Tense Again: New COVID Variant Causes Worst Market Sale in 70 Years
As we pointed out last weekend that “” the bad smell erupted in the form of a sharp drop in global markets due to the emergence of a particularly virulent new strain of COVID. In fact, it was the worst post Thanksgiving sale in 70 years for US markets.
IWM daily chart
Considering that the markets have at least a short-term memory, a new weakness seems to be looming at least until our sentiment and our market internals are twisted to the downside or something emerges that shows the new tension is. under control one way or another.

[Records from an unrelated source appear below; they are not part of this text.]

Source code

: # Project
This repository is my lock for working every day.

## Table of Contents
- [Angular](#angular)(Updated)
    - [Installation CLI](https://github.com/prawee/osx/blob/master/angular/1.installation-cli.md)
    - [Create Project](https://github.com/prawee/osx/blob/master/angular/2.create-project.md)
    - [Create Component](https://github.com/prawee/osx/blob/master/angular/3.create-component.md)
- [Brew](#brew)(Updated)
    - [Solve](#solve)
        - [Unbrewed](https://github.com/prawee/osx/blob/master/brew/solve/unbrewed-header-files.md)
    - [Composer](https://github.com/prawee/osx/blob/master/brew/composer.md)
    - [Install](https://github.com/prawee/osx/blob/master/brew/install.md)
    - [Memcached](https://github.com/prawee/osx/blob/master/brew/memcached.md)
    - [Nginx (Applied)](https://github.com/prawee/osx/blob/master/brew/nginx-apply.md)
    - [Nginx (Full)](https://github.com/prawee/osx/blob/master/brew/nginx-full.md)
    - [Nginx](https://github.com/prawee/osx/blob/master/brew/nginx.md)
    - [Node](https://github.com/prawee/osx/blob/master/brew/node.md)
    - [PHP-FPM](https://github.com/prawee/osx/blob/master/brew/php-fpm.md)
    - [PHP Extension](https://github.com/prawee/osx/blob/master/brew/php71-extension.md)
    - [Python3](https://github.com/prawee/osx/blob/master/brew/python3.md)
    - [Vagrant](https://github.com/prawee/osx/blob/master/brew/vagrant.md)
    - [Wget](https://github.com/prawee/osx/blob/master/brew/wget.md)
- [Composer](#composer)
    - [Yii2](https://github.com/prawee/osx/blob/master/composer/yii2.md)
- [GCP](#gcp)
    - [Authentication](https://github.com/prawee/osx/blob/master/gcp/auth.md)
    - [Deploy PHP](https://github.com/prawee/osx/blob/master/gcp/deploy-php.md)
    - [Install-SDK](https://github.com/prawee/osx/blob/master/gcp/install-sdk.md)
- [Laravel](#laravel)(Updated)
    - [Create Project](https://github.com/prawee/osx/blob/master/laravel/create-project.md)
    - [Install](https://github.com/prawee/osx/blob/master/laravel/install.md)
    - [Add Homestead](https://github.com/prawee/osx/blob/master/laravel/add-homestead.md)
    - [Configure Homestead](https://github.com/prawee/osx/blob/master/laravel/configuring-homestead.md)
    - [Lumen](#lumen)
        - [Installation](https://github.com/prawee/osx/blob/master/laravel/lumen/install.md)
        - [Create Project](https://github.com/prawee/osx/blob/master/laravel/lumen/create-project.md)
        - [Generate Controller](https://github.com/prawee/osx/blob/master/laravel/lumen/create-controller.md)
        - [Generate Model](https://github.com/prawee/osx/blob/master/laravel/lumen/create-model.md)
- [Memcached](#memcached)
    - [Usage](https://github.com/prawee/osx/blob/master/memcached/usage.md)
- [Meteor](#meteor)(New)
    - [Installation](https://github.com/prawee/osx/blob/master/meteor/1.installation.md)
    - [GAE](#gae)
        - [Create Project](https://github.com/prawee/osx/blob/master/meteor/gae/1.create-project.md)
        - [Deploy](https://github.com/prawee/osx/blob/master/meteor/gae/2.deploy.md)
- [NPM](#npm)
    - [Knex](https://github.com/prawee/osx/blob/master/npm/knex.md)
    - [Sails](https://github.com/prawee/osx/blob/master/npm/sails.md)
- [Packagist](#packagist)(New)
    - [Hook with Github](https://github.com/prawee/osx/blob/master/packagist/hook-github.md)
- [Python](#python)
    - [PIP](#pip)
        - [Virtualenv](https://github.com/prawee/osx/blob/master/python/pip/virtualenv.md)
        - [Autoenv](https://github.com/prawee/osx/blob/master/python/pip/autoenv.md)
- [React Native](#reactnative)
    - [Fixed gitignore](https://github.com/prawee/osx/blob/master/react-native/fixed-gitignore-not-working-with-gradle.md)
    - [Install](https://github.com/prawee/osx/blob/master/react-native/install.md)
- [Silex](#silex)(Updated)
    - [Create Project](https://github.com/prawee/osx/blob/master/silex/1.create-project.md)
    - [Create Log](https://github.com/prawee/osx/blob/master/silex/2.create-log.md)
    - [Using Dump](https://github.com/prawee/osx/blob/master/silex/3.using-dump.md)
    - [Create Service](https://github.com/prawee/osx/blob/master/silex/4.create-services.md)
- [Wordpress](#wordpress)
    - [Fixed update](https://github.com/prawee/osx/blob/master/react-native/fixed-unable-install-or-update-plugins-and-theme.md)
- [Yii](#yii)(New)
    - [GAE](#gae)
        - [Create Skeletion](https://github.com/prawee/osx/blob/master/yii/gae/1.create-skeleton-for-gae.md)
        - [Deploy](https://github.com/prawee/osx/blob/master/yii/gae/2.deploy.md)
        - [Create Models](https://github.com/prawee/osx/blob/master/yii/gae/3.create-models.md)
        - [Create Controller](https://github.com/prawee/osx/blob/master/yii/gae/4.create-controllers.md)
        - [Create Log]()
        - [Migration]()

Other than that, traditional market statistics regarding the strength of the year, especially when markets are already strong, might be the exception this time around. Most worrying is the failure of small caps () which clearly failed a recent breakout after erasing more than 6 months of side action.
Risk activated / bullish
- Risk indicators are still neutral on the SPDR® S&P 500 (NYSE 🙂 despite the massive sell off
- The () did not leave a downward gap and its uptrend remains intact on the weekly charts
- Value stocks via Vanguard Value Index Fund ETF Shares (NYSE 🙂 underperformed Growth stocks – Vanguard Growth Index Fund ETF Shares (NYSE 🙂 even during the sharp decline
- Semiconductors (), one of the most speculative sectors in the market, continues to outperform SPY and has the highest TSI score in the modern family
- IWM is approaching oversold levels and could be ready for a rebound shortly
- () fell below key moving averages, while maintaining positive momentum according to Real Motion
- The volume analysis appears relatively neutral with the exception of the IWM, although the purity of the volume reports that it is a bit skewed due to the shortened holiday week.
Risk disabled / Bearish
- All major indices fell sharply, between -1.8% and -4.5%, with the worst being IWM with a close below its 200-day moving average (DMA)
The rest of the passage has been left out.